The objective is to confirm that the value bearing minerals report predominantly to the high-density product while the −3.0+2.5 SG middlings and lighter gangue can be rejected (or directed to a separate processing stream) without unacceptable losses.
The program is expected to define recovery grade tradeoffs at each cut. HLS results will then be used to design and benchmark a continuous dense medium separation (DMS) circuit likely incorporating a primary DMS stage at a nominal cut point near 3.0–3.2 SG, followed by a secondary cleaner stage at approximately 3.5 SG to upgrade the heavies. Depending on the size distribution of the feed, this may involve a combination of dense medium cyclones for the finer fractions and dense-medium drums or baths for the coarser material.
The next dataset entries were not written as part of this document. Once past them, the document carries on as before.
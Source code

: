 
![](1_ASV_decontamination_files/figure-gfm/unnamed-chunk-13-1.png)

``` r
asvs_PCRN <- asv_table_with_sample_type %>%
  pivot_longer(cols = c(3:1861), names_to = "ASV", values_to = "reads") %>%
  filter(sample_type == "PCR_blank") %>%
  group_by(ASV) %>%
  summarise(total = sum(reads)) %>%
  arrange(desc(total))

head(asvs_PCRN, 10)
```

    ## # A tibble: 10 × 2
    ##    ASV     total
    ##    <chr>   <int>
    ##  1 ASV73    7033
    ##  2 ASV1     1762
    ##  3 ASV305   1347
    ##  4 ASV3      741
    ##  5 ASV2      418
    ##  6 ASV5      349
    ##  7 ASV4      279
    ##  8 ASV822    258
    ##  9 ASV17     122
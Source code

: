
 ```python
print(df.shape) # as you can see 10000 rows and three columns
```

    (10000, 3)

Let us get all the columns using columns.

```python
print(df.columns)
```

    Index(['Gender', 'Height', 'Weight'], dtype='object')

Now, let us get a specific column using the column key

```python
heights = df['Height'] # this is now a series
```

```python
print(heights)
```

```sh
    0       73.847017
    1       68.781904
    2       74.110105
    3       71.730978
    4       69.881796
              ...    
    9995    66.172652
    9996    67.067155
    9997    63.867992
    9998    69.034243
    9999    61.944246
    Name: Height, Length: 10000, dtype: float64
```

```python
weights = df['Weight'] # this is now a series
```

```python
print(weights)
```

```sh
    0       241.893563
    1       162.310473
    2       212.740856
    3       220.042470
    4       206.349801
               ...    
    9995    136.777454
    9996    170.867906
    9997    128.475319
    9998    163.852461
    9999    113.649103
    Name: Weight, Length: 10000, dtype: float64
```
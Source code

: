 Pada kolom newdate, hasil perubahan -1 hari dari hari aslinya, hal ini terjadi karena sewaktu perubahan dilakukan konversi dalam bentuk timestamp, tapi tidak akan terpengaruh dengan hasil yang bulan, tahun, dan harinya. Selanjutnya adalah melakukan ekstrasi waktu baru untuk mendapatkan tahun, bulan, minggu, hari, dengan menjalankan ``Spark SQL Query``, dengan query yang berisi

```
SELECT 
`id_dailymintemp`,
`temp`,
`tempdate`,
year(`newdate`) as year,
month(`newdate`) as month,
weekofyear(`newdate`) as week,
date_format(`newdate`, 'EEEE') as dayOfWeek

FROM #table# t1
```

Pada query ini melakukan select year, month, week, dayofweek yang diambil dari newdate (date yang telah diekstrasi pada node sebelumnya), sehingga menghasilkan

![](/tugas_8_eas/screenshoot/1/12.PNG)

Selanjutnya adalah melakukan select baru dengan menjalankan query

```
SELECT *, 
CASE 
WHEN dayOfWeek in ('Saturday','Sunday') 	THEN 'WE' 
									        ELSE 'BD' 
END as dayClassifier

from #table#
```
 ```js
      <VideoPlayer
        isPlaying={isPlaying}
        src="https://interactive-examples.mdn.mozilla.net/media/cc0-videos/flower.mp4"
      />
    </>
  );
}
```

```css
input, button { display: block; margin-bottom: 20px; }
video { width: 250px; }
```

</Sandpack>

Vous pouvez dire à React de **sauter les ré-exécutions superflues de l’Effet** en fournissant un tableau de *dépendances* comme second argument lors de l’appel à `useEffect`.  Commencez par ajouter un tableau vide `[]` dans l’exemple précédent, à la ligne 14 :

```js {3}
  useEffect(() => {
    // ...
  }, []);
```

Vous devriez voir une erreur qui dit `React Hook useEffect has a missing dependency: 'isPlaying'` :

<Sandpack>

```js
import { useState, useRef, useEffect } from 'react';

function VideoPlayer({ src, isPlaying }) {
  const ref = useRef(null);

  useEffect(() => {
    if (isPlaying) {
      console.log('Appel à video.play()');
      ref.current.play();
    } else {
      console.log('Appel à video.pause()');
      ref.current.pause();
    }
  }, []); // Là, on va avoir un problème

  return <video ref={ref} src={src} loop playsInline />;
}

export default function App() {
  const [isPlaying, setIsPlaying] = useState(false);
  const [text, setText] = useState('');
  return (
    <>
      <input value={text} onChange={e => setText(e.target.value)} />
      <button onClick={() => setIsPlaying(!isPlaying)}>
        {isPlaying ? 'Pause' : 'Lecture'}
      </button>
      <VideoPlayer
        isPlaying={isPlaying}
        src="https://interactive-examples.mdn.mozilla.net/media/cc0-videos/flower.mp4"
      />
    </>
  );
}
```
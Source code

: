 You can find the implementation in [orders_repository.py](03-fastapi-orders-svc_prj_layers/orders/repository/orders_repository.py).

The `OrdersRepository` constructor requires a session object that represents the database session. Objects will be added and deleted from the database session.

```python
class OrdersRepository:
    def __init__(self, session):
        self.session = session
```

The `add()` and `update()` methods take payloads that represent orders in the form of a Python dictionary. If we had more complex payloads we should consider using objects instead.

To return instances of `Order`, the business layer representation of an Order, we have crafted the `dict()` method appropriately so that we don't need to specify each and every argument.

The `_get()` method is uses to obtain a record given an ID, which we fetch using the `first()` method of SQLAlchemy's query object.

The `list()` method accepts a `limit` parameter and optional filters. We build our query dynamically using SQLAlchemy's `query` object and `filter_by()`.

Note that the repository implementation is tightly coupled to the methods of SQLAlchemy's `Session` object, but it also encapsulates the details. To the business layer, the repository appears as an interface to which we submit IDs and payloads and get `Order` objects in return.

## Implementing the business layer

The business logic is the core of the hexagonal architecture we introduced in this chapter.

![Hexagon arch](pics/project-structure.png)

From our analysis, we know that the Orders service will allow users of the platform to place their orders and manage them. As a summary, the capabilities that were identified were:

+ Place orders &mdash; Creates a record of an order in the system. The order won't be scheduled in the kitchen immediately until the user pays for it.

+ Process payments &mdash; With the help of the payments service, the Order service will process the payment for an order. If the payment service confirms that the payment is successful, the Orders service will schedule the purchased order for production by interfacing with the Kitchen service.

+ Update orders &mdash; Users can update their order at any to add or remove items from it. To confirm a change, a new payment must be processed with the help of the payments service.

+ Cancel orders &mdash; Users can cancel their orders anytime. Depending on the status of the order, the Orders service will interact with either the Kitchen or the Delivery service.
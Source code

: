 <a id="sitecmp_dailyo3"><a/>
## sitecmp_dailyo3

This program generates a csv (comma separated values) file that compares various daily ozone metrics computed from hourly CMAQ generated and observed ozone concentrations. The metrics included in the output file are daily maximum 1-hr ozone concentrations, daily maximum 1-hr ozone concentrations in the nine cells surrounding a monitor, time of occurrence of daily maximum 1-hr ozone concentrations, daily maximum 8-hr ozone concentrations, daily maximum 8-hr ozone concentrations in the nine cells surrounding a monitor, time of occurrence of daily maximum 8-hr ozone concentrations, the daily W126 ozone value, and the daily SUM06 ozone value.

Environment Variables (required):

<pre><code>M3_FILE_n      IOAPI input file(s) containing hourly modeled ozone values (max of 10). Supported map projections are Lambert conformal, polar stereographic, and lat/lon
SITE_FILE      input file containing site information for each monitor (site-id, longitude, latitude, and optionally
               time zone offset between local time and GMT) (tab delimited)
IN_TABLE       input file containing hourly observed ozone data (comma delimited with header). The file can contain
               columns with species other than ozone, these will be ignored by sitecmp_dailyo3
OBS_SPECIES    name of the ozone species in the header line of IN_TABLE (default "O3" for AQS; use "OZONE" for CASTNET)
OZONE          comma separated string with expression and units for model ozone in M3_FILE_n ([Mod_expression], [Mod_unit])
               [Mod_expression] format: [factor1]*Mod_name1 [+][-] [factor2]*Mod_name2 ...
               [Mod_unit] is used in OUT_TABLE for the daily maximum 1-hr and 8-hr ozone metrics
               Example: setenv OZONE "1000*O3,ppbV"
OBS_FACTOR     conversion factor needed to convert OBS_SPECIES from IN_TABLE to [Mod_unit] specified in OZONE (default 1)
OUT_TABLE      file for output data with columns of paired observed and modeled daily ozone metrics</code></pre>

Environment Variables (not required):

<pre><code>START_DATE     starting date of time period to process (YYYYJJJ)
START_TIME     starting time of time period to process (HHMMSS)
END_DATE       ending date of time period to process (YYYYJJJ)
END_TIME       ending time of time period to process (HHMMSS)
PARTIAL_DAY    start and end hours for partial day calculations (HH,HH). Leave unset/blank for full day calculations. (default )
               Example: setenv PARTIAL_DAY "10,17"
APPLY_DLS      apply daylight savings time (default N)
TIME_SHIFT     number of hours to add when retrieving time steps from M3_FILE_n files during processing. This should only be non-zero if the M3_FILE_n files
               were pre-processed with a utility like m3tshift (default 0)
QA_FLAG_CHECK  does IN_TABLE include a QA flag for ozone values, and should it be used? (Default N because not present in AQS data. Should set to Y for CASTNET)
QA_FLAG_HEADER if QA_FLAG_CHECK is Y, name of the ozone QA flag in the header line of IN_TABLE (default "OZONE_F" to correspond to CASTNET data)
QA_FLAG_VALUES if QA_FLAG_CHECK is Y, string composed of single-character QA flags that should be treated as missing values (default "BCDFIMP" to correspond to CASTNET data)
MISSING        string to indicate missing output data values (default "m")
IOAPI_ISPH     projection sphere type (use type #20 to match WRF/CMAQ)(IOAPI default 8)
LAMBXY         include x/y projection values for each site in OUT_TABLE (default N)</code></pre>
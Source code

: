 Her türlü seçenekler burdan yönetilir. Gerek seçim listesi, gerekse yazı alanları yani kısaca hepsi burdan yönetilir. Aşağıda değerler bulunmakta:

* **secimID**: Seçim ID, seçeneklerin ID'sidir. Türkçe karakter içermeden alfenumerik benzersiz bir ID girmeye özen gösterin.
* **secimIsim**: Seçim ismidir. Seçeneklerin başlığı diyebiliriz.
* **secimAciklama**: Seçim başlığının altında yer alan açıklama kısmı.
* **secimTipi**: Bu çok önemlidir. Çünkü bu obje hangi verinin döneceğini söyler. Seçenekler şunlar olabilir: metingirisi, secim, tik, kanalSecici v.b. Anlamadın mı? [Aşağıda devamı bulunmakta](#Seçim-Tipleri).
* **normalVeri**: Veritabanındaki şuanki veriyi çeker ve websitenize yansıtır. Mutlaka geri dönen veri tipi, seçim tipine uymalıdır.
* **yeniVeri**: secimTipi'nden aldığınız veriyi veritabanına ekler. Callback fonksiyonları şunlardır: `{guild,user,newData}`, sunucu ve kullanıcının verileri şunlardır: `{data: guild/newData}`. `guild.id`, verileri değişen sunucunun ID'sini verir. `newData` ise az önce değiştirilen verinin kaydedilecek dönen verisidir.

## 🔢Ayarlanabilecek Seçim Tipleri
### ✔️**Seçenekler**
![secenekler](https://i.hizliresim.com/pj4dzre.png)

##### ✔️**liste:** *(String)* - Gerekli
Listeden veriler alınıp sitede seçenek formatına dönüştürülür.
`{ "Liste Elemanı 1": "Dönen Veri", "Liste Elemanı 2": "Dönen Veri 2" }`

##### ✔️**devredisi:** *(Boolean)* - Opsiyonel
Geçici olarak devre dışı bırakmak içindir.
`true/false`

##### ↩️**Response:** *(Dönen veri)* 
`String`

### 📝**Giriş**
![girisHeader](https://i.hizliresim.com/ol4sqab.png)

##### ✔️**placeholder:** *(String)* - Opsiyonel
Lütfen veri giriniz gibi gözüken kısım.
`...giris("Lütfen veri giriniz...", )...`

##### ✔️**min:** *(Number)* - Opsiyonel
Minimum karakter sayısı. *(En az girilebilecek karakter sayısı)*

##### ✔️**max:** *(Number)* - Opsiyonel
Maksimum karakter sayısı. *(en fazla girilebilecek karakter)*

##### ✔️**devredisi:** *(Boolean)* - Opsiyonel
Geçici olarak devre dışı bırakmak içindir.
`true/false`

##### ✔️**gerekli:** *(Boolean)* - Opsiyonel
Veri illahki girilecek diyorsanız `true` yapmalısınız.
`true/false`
Supporting work is expected to cover representative sample preparation and head assays, sizing analysis and size by size density profiling, mineralogical characterisation (QEMSCAN or equivalent automated mineralogy) on the float, sink and middlings products to confirm where the value minerals are deporting, and viscosity / medium-stability testwork to assess the practicality of operating at the higher cut densities.
Deliverables from the program will include defined optimum cut points, projected recoveries and product grades for each density stream, a recommended flowsheet for downstream design, and an indicative mass and metallurgical balance suitable for input into the next phase of engineering and economic evaluation.